**What needs to be done:**
Copy the records below in full, keeping each word as it is but omitting the pictures.

Material to process Block Start

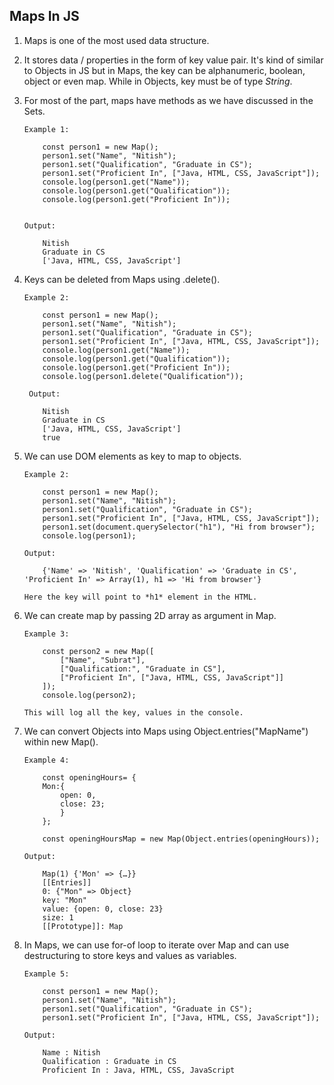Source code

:## Maps In JS

1.  Maps is one of the most used data structure.
2.  It stores data / properties in the form of key value pair. It's kind of similar to Objects in JS but in Maps, the key can be alphanumeric, boolean, object or even map. While in Objects, key must be of type _String_.
3.  For most of the part, maps have methods as we have discussed in the Sets.

        Example 1:

            const person1 = new Map();
            person1.set("Name", "Nitish");
            person1.set("Qualification", "Graduate in CS");
            person1.set("Proficient In", ["Java, HTML, CSS, JavaScript"]);
            console.log(person1.get("Name"));
            console.log(person1.get("Qualification"));
            console.log(person1.get("Proficient In"));


        Output:

            Nitish
            Graduate in CS
            ['Java, HTML, CSS, JavaScript']

4.  Keys can be deleted from Maps using .delete().

        Example 2:

            const person1 = new Map();
            person1.set("Name", "Nitish");
            person1.set("Qualification", "Graduate in CS");
            person1.set("Proficient In", ["Java, HTML, CSS, JavaScript"]);
            console.log(person1.get("Name"));
            console.log(person1.get("Qualification"));
            console.log(person1.get("Proficient In"));
            console.log(person1.delete("Qualification"));

         Output:

            Nitish
            Graduate in CS
            ['Java, HTML, CSS, JavaScript']
            true

5.  We can use DOM elements as key to map to objects.

        Example 2:

            const person1 = new Map();
            person1.set("Name", "Nitish");
            person1.set("Qualification", "Graduate in CS");
            person1.set("Proficient In", ["Java, HTML, CSS, JavaScript"]);
            person1.set(document.querySelector("h1"), "Hi from browser");
            console.log(person1);

        Output:

            {'Name' => 'Nitish', 'Qualification' => 'Graduate in CS', 'Proficient In' => Array(1), h1 => 'Hi from browser'}

        Here the key will point to *h1* element in the HTML.

6.  We can create map by passing 2D array as argument in Map.

        Example 3:

            const person2 = new Map([
                ["Name", "Subrat"],
                ["Qualification:", "Graduate in CS"],
                ["Proficient In", ["Java, HTML, CSS, JavaScript"]]
            ]);
            console.log(person2);

        This will log all the key, values in the console.

7.  We can convert Objects into Maps using Object.entries("MapName") within new Map().

        Example 4:

            const openingHours= {
            Mon:{
                open: 0,
                close: 23;
                }
            };

            const openingHoursMap = new Map(Object.entries(openingHours));

        Output:

            Map(1) {'Mon' => {…}}
            [[Entries]]
            0: {"Mon" => Object}
            key: "Mon"
            value: {open: 0, close: 23}
            size: 1
            [[Prototype]]: Map

8.  In Maps, we can use for-of loop to iterate over Map and can use destructuring to store keys and values as variables.

        Example 5:

            const person1 = new Map();
            person1.set("Name", "Nitish");
            person1.set("Qualification", "Graduate in CS");
            person1.set("Proficient In", ["Java, HTML, CSS, JavaScript"]);

        Output:

            Name : Nitish
            Qualification : Graduate in CS
            Proficient In : Java, HTML, CSS, JavaScript
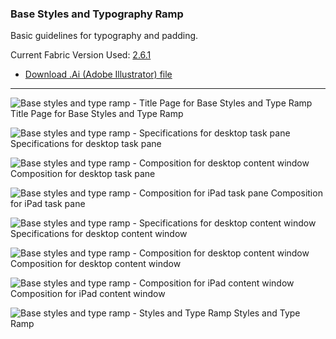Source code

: ### Base Styles and Typography Ramp

Basic guidelines for typography and padding.

Current Fabric Version Used: [2.6.1](https://github.com/OfficeDev/office-ui-fabric-core/releases/tag/2.6.1)

* [Download .Ai (Adobe Illustrator) file](https://github.com/OfficeDev/Office-Add-in-UX-Design-Patterns/blob/master/Patterns/Source%20Files/Base_styles_typeramp.ai?raw=true)

***

![Base styles and type ramp - Title Page for Base Styles and Type Ramp](https://raw.githubusercontent.com/OfficeDev/Office-Add-in-UX-Design-Patterns/master/Patterns/Assets/Base_styles_typeramp/Base_styles_typeramp_Title%20Page.png)
Title Page for Base Styles and Type Ramp 


![Base styles and type ramp - Specifications for desktop task pane](https://raw.githubusercontent.com/OfficeDev/Office-Add-in-UX-Design-Patterns/master/Patterns/Assets/Base_styles_typeramp/Base_styles_typeramp_Desktop%20Task%20Pane%20Callouts.png)
Specifications for desktop task pane 


![Base styles and type ramp - Composition for desktop content window](https://raw.githubusercontent.com/OfficeDev/Office-Add-in-UX-Design-Patterns/master/Patterns/Assets/Base_styles_typeramp/Base_styles_typeramp_Desktop%20Task%20Pane%20Comp.png)
Composition for desktop task pane


![Base styles and type ramp - Composition for iPad task pane](https://raw.githubusercontent.com/OfficeDev/Office-Add-in-UX-Design-Patterns/master/Patterns/Assets/Base_styles_typeramp/Base_styles_typeramp_iPad%20Task%20Pane.png)
Composition for iPad task pane 


![Base styles and type ramp - Specifications for desktop content window](https://raw.githubusercontent.com/OfficeDev/Office-Add-in-UX-Design-Patterns/master/Patterns/Assets/Base_styles_typeramp/Base_styles_typeramp_Desktop%20Content%20Callouts.png)
Specifications for desktop content window


![Base styles and type ramp - Composition for desktop content window](https://raw.githubusercontent.com/OfficeDev/Office-Add-in-UX-Design-Patterns/master/Patterns/Assets/Base_styles_typeramp/Base_styles_typeramp_Desktop%20Content%20Comp.png)
Composition for desktop content window


![Base styles and type ramp - Composition for iPad content window](https://raw.githubusercontent.com/OfficeDev/Office-Add-in-UX-Design-Patterns/master/Patterns/Assets/Base_styles_typeramp/Base_styles_typeramp_iPad%20Content.png)
Composition for iPad content window


![Base styles and type ramp - Styles and Type Ramp](https://raw.githubusercontent.com/OfficeDev/Office-Add-in-UX-Design-Patterns/master/Patterns/Assets/Base_styles_typeramp/Base_styles_typeramp_Styles%20&%20Typeramp.png)
Styles and Type Ramp
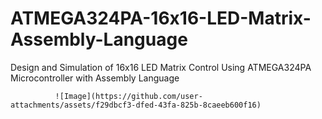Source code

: # ATMEGA324PA-16x16-LED-Matrix-Assembly-Language
Design and Simulation of 16x16 LED Matrix Control Using ATMEGA324PA Microcontroller with Assembly Language


              ![Image](https://github.com/user-attachments/assets/f29dbcf3-dfed-43fa-825b-8caeeb600f16)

Material to process Block End

**Output of the task:**
Source code

:## Maps In JS

1.  Maps is one of the most used data structure.
2.  It stores data / properties in the form of key value pair. It's kind of similar to Objects in JS but in Maps, the key can be alphanumeric, boolean, object or even map. While in Objects, key must be of type _String_.
3.  For most of the part, maps have methods as we have discussed in the Sets.

        Example 1:

            const person1 = new Map();
            person1.set("Name", "Nitish");
            person1.set("Qualification", "Graduate in CS");
            person1.set("Proficient In", ["Java, HTML, CSS, JavaScript"]);
            console.log(person1.get("Name"));
            console.log(person1.get("Qualification"));
            console.log(person1.get("Proficient In"));


        Output:

            Nitish
            Graduate in CS
            ['Java, HTML, CSS, JavaScript']

4.  Keys can be deleted from Maps using .delete().

        Example 2:

            const person1 = new Map();
            person1.set("Name", "Nitish");
            person1.set("Qualification", "Graduate in CS");
            person1.set("Proficient In", ["Java, HTML, CSS, JavaScript"]);
            console.log(person1.get("Name"));
            console.log(person1.get("Qualification"));
            console.log(person1.get("Proficient In"));
            console.log(person1.delete("Qualification"));

         Output:

            Nitish
            Graduate in CS
            ['Java, HTML, CSS, JavaScript']
            true

5.  We can use DOM elements as key to map to objects.

        Example 2:

            const person1 = new Map();
            person1.set("Name", "Nitish");
            person1.set("Qualification", "Graduate in CS");
            person1.set("Proficient In", ["Java, HTML, CSS, JavaScript"]);
            person1.set(document.querySelector("h1"), "Hi from browser");
            console.log(person1);

        Output:

            {'Name' => 'Nitish', 'Qualification' => 'Graduate in CS', 'Proficient In' => Array(1), h1 => 'Hi from browser'}

        Here the key will point to *h1* element in the HTML.

6.  We can create map by passing 2D array as argument in Map.

        Example 3:

            const person2 = new Map([
                ["Name", "Subrat"],
                ["Qualification:", "Graduate in CS"],
                ["Proficient In", ["Java, HTML, CSS, JavaScript"]]
            ]);
            console.log(person2);

        This will log all the key, values in the console.

7.  We can convert Objects into Maps using Object.entries("MapName") within new Map().

        Example 4:

            const openingHours= {
            Mon:{
                open: 0,
                close: 23;
                }
            };

            const openingHoursMap = new Map(Object.entries(openingHours));

        Output:

            Map(1) {'Mon' => {…}}
            [[Entries]]
            0: {"Mon" => Object}
            key: "Mon"
            value: {open: 0, close: 23}
            size: 1
            [[Prototype]]: Map

8.  In Maps, we can use for-of loop to iterate over Map and can use destructuring to store keys and values as variables.

        Example 5:

            const person1 = new Map();
            person1.set("Name", "Nitish");
            person1.set("Qualification", "Graduate in CS");
            person1.set("Proficient In", ["Java, HTML, CSS, JavaScript"]);

        Output:

            Name : Nitish
            Qualification : Graduate in CS
            Proficient In : Java, HTML, CSS, JavaScript
Source code

: ### Base Styles and Typography Ramp

Basic guidelines for typography and padding.

Current Fabric Version Used: [2.6.1](https://github.com/OfficeDev/office-ui-fabric-core/releases/tag/2.6.1)

* [Download .Ai (Adobe Illustrator) file](https://github.com/OfficeDev/Office-Add-in-UX-Design-Patterns/blob/master/Patterns/Source%20Files/Base_styles_typeramp.ai?raw=true)

***

![Base styles and type ramp - Title Page for Base Styles and Type Ramp](https://raw.githubusercontent.com/OfficeDev/Office-Add-in-UX-Design-Patterns/master/Patterns/Assets/Base_styles_typeramp/Base_styles_typeramp_Title%20Page.png)
Title Page for Base Styles and Type Ramp 


![Base styles and type ramp - Specifications for desktop task pane](https://raw.githubusercontent.com/OfficeDev/Office-Add-in-UX-Design-Patterns/master/Patterns/Assets/Base_styles_typeramp/Base_styles_typeramp_Desktop%20Task%20Pane%20Callouts.png)
Specifications for desktop task pane 


![Base styles and type ramp - Composition for desktop content window](https://raw.githubusercontent.com/OfficeDev/Office-Add-in-UX-Design-Patterns/master/Patterns/Assets/Base_styles_typeramp/Base_styles_typeramp_Desktop%20Task%20Pane%20Comp.png)
Composition for desktop task pane


![Base styles and type ramp - Composition for iPad task pane](https://raw.githubusercontent.com/OfficeDev/Office-Add-in-UX-Design-Patterns/master/Patterns/Assets/Base_styles_typeramp/Base_styles_typeramp_iPad%20Task%20Pane.png)
Composition for iPad task pane 


![Base styles and type ramp - Specifications for desktop content window](https://raw.githubusercontent.com/OfficeDev/Office-Add-in-UX-Design-Patterns/master/Patterns/Assets/Base_styles_typeramp/Base_styles_typeramp_Desktop%20Content%20Callouts.png)
Specifications for desktop content window


![Base styles and type ramp - Composition for desktop content window](https://raw.githubusercontent.com/OfficeDev/Office-Add-in-UX-Design-Patterns/master/Patterns/Assets/Base_styles_typeramp/Base_styles_typeramp_Desktop%20Content%20Comp.png)
Composition for desktop content window


![Base styles and type ramp - Composition for iPad content window](https://raw.githubusercontent.com/OfficeDev/Office-Add-in-UX-Design-Patterns/master/Patterns/Assets/Base_styles_typeramp/Base_styles_typeramp_iPad%20Content.png)
Composition for iPad content window


![Base styles and type ramp - Styles and Type Ramp](https://raw.githubusercontent.com/OfficeDev/Office-Add-in-UX-Design-Patterns/master/Patterns/Assets/Base_styles_typeramp/Base_styles_typeramp_Styles%20&%20Typeramp.png)
Styles and Type Ramp
Source code

: # ATMEGA324PA-16x16-LED-Matrix-Assembly-Language
Design and Simulation of 16x16 LED Matrix Control Using ATMEGA324PA Microcontroller with Assembly Language


              ![Image](https://github.com/user-attachments/assets/f29dbcf3-dfed-43fa-825b-8caeeb600f16)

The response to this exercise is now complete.